Controlling Software Pipelining

Controlling Software Pipelining

Software pipelining (SWP), an important optimization for the inner loops of programs, can cause dramatic improvement by rearranging the loops to overlap calculations from multiple iterations. This iterative process searches for an effective schedule and then for a workable allocation of registers, and then retries if either step fails. Some of the options in the -SWP group control that process. Other options control how the loop body is prepared for the attempt, for example, by unrolling.

Many important loop preparation transformations involve reassociation of floating point values. See the discussion of floating point optimization above, especially the "-OPT:roundoff=n" option.

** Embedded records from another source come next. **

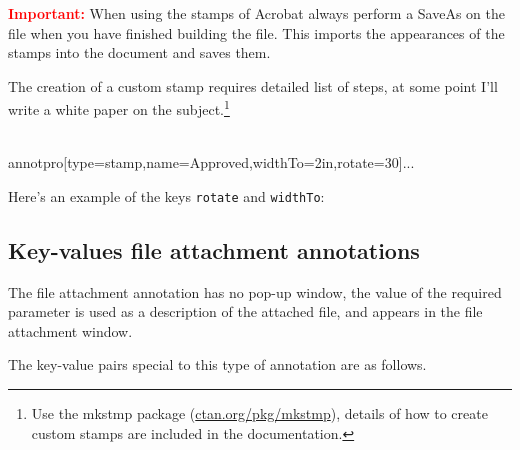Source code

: \documentclass[12pt]{article}
\def\pkg{\textsf}
\let\app\textsf
\let\uif\textsf
\begin{document}
\textbf{\textcolor{red}{Important:}} When using the stamps of
\app{Acrobat} always perform a \uif{SaveAs} on the file when you have finished
building the file. This imports the appearances of the stamps into
the document and saves them.

\redpoint The creation of a custom stamp requires detailed list of steps, at
some point I'll write a white paper on the subject.\footnote{Use the \pkg{mkstmp} package
(\href{http://ctan.org/pkg/mkstmp}{ctan.org/pkg/mkstmp}),
details of how to create custom stamps are included in the documentation.}

\begin{defineJS}{\approvedStmp}
\\annotpro[type=stamp,name=Approved,widthTo=2in,rotate=30]{...}
\end{defineJS}

\newtopic
Here's an example of the keys \texttt{rotate} and \texttt{widthTo}:
\begin{center}
\end{center}

\subsection{Key-values file attachment annotations}

The file attachment annotation has no pop-up window, the value of the required parameter is used as a description
of the attached file, and appears in the file attachment window.

The key-value pairs special to this type of annotation are as follows.
\end{document}
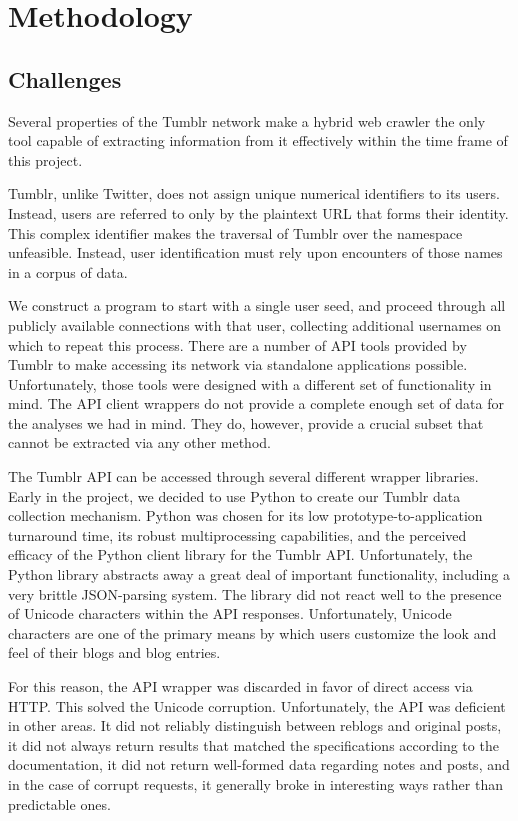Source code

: \section{Methodology}
\label{sec:-method}

\subsection{Challenges}
Several properties of the Tumblr network make a hybrid web crawler the 
only tool capable of extracting information from it effectively within 
the time frame of this project.  

Tumblr, unlike Twitter, does not assign unique numerical identifiers 
to its users.  Instead, users are referred to only by the plaintext URL 
that forms their identity.  This complex identifier makes the traversal 
of Tumblr over the namespace unfeasible.  Instead, user identification 
must rely upon encounters of those names in a corpus of data.

We construct a program to start with a single user seed, and proceed 
through all publicly available connections with that user, collecting 
additional usernames on which to repeat this process.  There are a 
number of API tools provided by Tumblr to make accessing its network 
via standalone applications possible.  Unfortunately, those tools were 
designed with a different set of functionality in mind.  The API 
client wrappers do not provide a complete enough set of data for the 
analyses we had in mind.  They do, however, provide a crucial subset 
that cannot be extracted via any other method.

The Tumblr API can be accessed through several different wrapper 
libraries.  Early in the project, we decided to use Python to create 
our Tumblr data collection mechanism.  Python was chosen for its 
low prototype-to-application turnaround time, its robust 
multiprocessing capabilities, and the perceived efficacy of the 
Python client library for the Tumblr API.  Unfortunately, the Python 
library abstracts away a great deal of important functionality, 
including a very brittle JSON-parsing system.  The library did not 
react well to the presence of Unicode characters within the API 
responses.  Unfortunately, Unicode characters are one of the primary 
means by which users customize the look and feel of their blogs and 
blog entries.

For this reason, the API wrapper was discarded in favor of direct 
access via HTTP.  This solved the Unicode corruption.  Unfortunately, 
the API was deficient in other areas.  It did not reliably distinguish 
between reblogs and original posts, it did not always return results 
that matched the specifications according to the documentation, it did 
not return well-formed data regarding notes and posts, and in the case 
of corrupt requests, it generally broke in interesting ways rather 
than predictable ones.


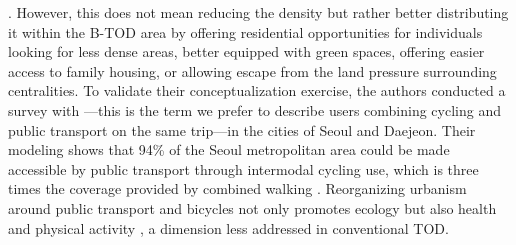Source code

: \begin{refsegment}
{} \textcolor{blue}{\autocite[983]{lee_bicycle-based_2016}}. However, this does not mean reducing the density but rather better distributing it within the \acrshort{B-TOD} area by offering residential opportunities for individuals looking for less dense areas, better equipped with green spaces, offering easier access to family housing, or allowing escape from the land pressure surrounding centralities. To validate their conceptualization exercise, the authors conducted a survey with —this is the term we prefer to describe users combining cycling and public transport on the same trip—in the cities of Seoul and Daejeon. Their modeling shows that 94\% of the Seoul metropolitan area could be made accessible by public transport through intermodal cycling use, which is three times the coverage provided by combined walking \textcolor{blue}{\autocite[982]{lee_bicycle-based_2016}}. Reorganizing urbanism around public transport and bicycles not only promotes ecology but also health and physical activity \textcolor{blue}{\autocite[44]{heran_velo_2020}}, a dimension less addressed in conventional \acrshort{TOD}.%


\end{refsegment}
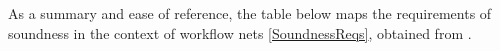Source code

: As a summary and ease of reference, the table below maps the requirements of soundness in the context of workflow nets \ref{SoundnessReqs}, obtained from \cite{Ramirez2024}.

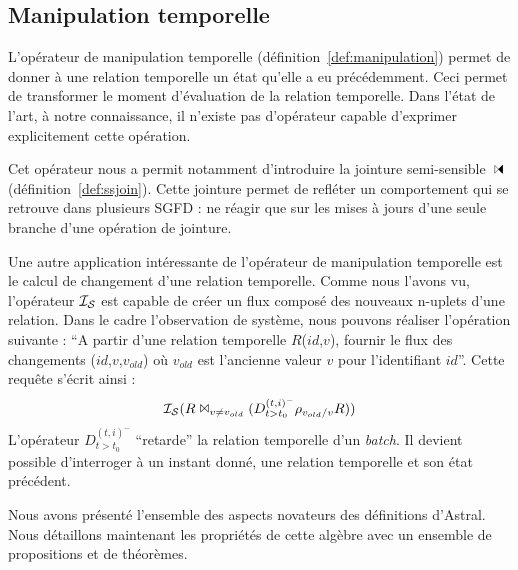 \subsection{Manipulation temporelle}
L'opérateur de manipulation temporelle (définition~\ref{def:manipulation}) permet de donner à une relation temporelle un état qu'elle a eu précédemment. Ceci permet de transformer le moment d'évaluation de la relation temporelle. Dans l'état de l'art, à notre connaissance, il n'existe pas d'opérateur capable d'exprimer explicitement cette opération.

Cet opérateur nous a permit notamment d'introduire la jointure semi-sensible $\ssjoin$ (définition~\ref{def:ssjoin}). Cette jointure permet de refléter un comportement qui se retrouve dans plusieurs SGFD : ne réagir que sur les mises à jours d'une seule branche d'une opération de jointure.

Une autre application intéressante de l'opérateur de manipulation temporelle est le calcul de changement d'une relation temporelle. Comme nous l'avons vu, l'opérateur $\mathcal{I_S}$ est capable de créer un flux composé des nouveaux n-uplets d'une relation. Dans le cadre l'observation de système, nous pouvons réaliser l'opération suivante : \enquote{A partir d'une relation temporelle $R$($id$,$v$), fournir le flux des changements ($id$,$v$,$v_{old}$) où $v_{old}$ est l'ancienne valeur $v$ pour l'identifiant $id$}. Cette requête s'écrit ainsi :
$$\mathcal{I_S}(R \Join_{v\neq v_{old}} (D^{(t,i)^-}_{t>t_0}\rho_{v_{old}/v} R))$$
L'opérateur $D^{(t,i)^-}_{t>t_0}$ \enquote{retarde} la relation temporelle d'un \textit{batch}. Il devient possible d'interroger à un instant donné, une relation temporelle et son état précédent.

Nous avons présenté l'ensemble des aspects novateurs des définitions d'Astral. Nous détaillons maintenant les propriétés de cette algèbre avec un ensemble de propositions et de théorèmes.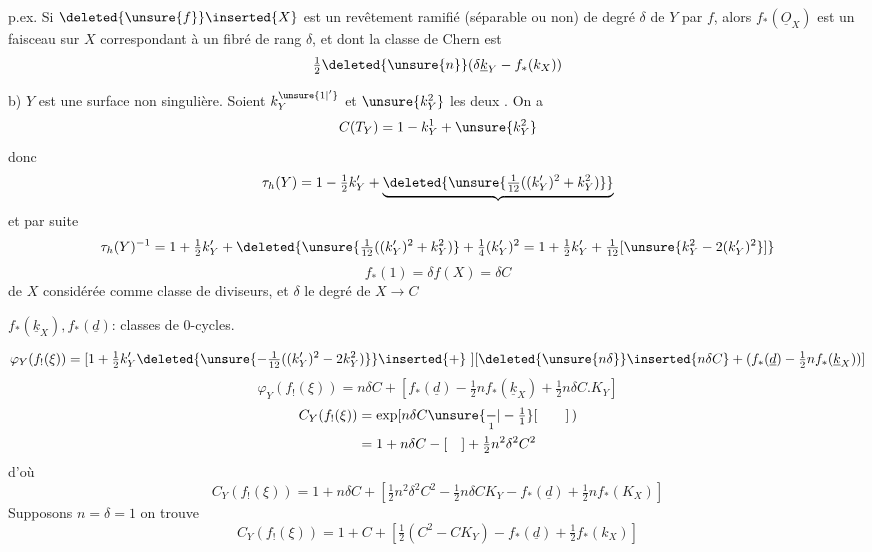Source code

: 
p.ex. Si \(\deleted{\unsure{f}}\inserted{X}\) est un revêtement ramifié (séparable ou non) de degré \(\delta\) de \(Y\) par \(f\), alors \(f_*(\underline O_X)\) est un  faisceau sur \(X\) correspondant à un fibré  de  rang \(\delta\), et dont la classe de Chern est
\[
\tfrac12\deleted{\unsure{n}}(\delta\underline k_Y-f_*(k_X))
\]

b) \(Y\) est une surface non singulière. Soient \(k_Y^{\unsure{1|' }}\) et \(\unsure{k_Y^2}\) les deux  . On a
\[
C(T_Y)=1-k_Y^1+\unsure{k_Y^2}
\]
donc
\[
\tau_h(Y)=1-\tfrac12k'_Y+\underbrace{\deleted{\unsure{\tfrac1{12}((k'_Y)^2+k_Y^2)}}}
\]
et par suite
\[
\tau_h(Y)^{-1}=1+\tfrac12k'_Y+\deleted{\unsure{\tfrac1{12}((k'_Y)^2+k_Y^2)}+\tfrac14(k'_Y)^2=1+\tfrac12k'_Y+\tfrac1{12}[\unsure{k_Y^2-2(k'_Y)^2}]}
\]
\[
f_*(1)=\delta f(X)=\delta C
\]
 de \(X\) considérée comme classe de diviseurs, et \(\delta\) le degré de \(X\to C\)

\(f_*(\underline k_X),f_*(\underline d)\): classes de \(0\)-cycles.

\[
\varphi_Y(f_!(\xi))=[1+\tfrac12k'_Y\deleted{\unsure{-\tfrac1{12}((k'_Y)^2-2k_Y^2)}}\inserted{+}\ ][\deleted{\unsure{n\delta}}\inserted{n\delta C}+(f_*(\underline d)-\tfrac12n f_*(\underline k_X))]
\]
\[
\boxed{\varphi_Y(f_!(\xi))=n\delta C+\left[f_*(\underline d)-\tfrac12n f_*(\underline k_X)+\tfrac12n\delta C.K_Y\right]}
\]
\[
\begin{aligned}
C_Y(f_!(\xi))&=\exp[n\delta C\unsure{\underset{1}{-}|-\tfrac11}[\qquad]\,)\\
&=1+n\delta C-[\quad]+\tfrac12n^2\delta^2C^2
\end{aligned}
\]
d'où
\[
\boxed{C_Y(f_!(\xi))=1+n\delta C+\left[\tfrac12n^2\delta^2C^2-\tfrac12n\delta C K_Y-f_*(\underline d)+\tfrac12n f_*(K_X)\right]}
\]
Supposons \(n=\delta=1\)  on trouve
\[
C_Y(f_!(\xi))=1+C+\left[\tfrac12(C^2-CK_Y)-f_*(\underline d)+\tfrac12f_*(k_X)\right]
\]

SWP must normally be careful during the initial and final iterations of a loop to not perform extra operations that may cause run-time traps. It must be similarly careful if early exits from a loop (that is, before the initially calculated trip count is reached) are possible. Turning off certain traps at run time can give it more flexibility, producing better schedules and/or simpler wind-up/wind-down code. See the target environment option -TENV:X=n for general control over the exception environment.

-SWP:=(ON|OFF)

Enable/disable SWP (normally enabled at -O3).

-SWP:back_substitution[=(ON|OFF)]

The iteration interval of a pipelined loop, that is the frequency at which new iterations are started, is constrained by circular data dependencies across iterations, called recurrences. This option, ON by default, allows transformations that make recurrences less severe by substituting the expression that defines a variable for the variable. For example, consider the code:

DO i=1,n

a[i] = a[i-1] + 5.0

END DO

Without back-substitution, each iteration must wait for the previous iteration's add to complete, yielding a best case 2 of 4 cycles per iteration on the R8000. Back-substitution can transform the loop to code equivalent to:

DO i=1,n

a[i] = a[i-8] + 40.0

END DO

With appropriate initialization, this version can achieve an effective iteration interval of nearly 0.5 cycles.

-SWP:ii_backtracks_max=n

This option controls the limit on how many times SWP backtracks and searches for a schedule with ii (iteration interval) cycles before giving up and increasing ii. Increasing the limit improves its chances of success; decreasing it may improve the compilation time required.

-SWP:body_ins_count_max=n

SWP is not attempted for loop bodies containing more than n instructions (the default is 100, 0 for no limit). Larger loop bodies may be successfully pipelined, but take more compilation time in the attempt, so there may be a tradeoff of code improvement vs. compile time.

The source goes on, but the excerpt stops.